RNA isolation and Northern blot analysis

Total RNA was isolated from A. nidulans mycelium treated with 50 μg ml−1 PAF or without PAF for 90 or 180 min, respectively, by the use of TRI Reagent (Sigma). Northern blot analysis was performed according to Kroczek and Siebert (1990). Ten micrograms of total RNA was electrophoresed on 1.2% agarose-2.2 M formaldehyde gels and blotted onto Hybond N membranes (Amersham). Digoxigenin-dUTP (Roche) labelled hybridization probes were generated by PCR using gene specific oligonucleotides as listed in Table S1. The chsB- and chsD-specific probes were generated by amplification of the corresponding gene fragments that had been cloned into the pGEM-T vector (Promega) by using the standard primers SP6 and T7. Hybridized probes were detected with anti-DIG-dUTP antibodies conjugated to horse-radish peroxidase according to the manufacturer's instructions. The quantification of band intensities on Northern blots was calculated and compared using the Image Quant Software (Molecular Dynamics).

Analysis of the induction of the agsA expression by a GFP-based reporter system

The A. niger reporter strain RD6.47 carries the agsA promoter fused to a nucleus-targeted GFP (H2B::eGFP) (Meyer ). Activation of the CWI pathway can be monitored by the increase in nuclear fluorescence. Analysis of the activation of the agsA promoter by 50–100 μg ml−1 PAF was performed as described in Hagen ). As a positive control, caspofungin at a concentration of 10 μg ml−1 was used. Fluorescence images were taken from coverslips observed with an Axioplan 2 microscope (Zeiss) equipped with a Sony DKC-5000 digital camera.

Immunoblot analysis

Total proteins were extracted from 16–18 h cultures of A. nidulans, which were exposed to 50 μg ml−1 PAF for 30 or 90 min, respectively, or to 20 μg ml−1 CFW for 90 min. Controls were treated with buffer for the same duration. Mycelia were then harvested, ground in liquid nitrogen and proteins were extracted as described (Pandey ). Total protein concentration was determined using Bradford reagent. Denatured proteins (5–20 μg lane−1) were separated by SDS-PAGE (10% gels) and transferred to Hybond nitrocellulose membrane (Amersham), using a Tris buffer system according to Pandey ). Membranes were then probed with the rabbit polyclonal antip44/42-Mpk (ERK 9101) antibodies and antiphospho p44/42 Mpk (pERK 9102) antibodies (Cell Signaling Technology) respectively. Primary antibodies were detected using anti-rabbit-α IgG–HRP conjugated secondary antibody (GE Healthcare). The antibody complex was visualized with the ECL detection system (GE Healthcare). For loading control, either membranes were stained with Ponceau solution (Sigma) after detection or control gels were Coomassie stained after SDS-PAGE.

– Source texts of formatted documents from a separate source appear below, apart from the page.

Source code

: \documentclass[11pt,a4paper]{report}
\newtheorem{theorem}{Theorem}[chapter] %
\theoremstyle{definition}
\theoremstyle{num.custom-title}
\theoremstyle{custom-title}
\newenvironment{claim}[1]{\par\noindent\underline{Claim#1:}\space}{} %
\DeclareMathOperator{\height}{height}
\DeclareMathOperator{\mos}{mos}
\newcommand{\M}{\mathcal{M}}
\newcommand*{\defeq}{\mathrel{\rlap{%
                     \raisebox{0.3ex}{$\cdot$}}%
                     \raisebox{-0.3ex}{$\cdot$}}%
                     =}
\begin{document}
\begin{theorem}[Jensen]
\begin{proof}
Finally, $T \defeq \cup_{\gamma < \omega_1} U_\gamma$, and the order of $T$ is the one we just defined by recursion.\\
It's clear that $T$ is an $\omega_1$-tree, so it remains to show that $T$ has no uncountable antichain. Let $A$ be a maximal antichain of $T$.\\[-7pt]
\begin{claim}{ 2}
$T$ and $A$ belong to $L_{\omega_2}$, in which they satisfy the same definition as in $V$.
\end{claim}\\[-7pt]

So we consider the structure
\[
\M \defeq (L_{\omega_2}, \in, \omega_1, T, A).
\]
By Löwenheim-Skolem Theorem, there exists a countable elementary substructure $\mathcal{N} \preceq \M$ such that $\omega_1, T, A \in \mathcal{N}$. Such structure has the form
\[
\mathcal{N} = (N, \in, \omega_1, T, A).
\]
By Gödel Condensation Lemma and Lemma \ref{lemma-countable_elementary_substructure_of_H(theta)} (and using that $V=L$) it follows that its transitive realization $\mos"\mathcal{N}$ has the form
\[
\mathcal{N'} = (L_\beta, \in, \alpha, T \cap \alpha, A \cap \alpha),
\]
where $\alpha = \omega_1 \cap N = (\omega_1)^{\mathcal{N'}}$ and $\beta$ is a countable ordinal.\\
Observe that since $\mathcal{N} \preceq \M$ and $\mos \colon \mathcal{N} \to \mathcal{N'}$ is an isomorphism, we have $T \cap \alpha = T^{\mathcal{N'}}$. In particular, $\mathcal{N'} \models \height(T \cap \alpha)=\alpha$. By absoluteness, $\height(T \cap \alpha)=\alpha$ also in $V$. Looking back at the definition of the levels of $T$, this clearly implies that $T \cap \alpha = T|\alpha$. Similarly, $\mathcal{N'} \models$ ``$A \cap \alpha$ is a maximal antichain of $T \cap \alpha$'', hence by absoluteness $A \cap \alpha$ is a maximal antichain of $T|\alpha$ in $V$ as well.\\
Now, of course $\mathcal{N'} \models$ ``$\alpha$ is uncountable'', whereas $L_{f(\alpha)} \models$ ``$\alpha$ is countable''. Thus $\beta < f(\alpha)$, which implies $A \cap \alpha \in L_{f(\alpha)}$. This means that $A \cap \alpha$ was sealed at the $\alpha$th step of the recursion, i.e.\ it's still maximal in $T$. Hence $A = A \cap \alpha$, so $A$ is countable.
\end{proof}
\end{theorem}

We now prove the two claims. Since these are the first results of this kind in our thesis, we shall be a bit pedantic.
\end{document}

Detection of cAMP-dependent protein kinase

cAMP-dependent PkaA activation was determined by the use of the non-radioactive Pep Tag assay from Promega. This assay kit uses a brightly coloured, fluorescent peptide substrate, PepTag A1 peptide, that is highly specific for PKA. Phosphorylation by PKA of its specific substrate alters the peptide's net charge, which results in a separation of the phosphorylated and non-phosphorylated substrate on an agarose gel. Crude cell extracts used for the assay were extracted from 16 h cultures of A. nidulans FGSC4A, which had been exposed to 100 μg ml−1 PAF for 90 min. Controls were treated with buffer for the same duration. Mycelia were then harvested, ground in liquid nitrogen and proteins were extracted as described (Pandey ), using the PKA extraction buffer suggested in the assay protocol of Promega. Total protein concentrations were determined using the Peqlab Nanodrop. Standard cAMP-dependent protein kinase assays were carried out according to the manufacturer's instructions, using 50 μg of total protein in each sample. Controls were prepared as described in the protocol of the kit. Samples were loaded on a 0.8% agarose gel and separated at 100 V for 20 min.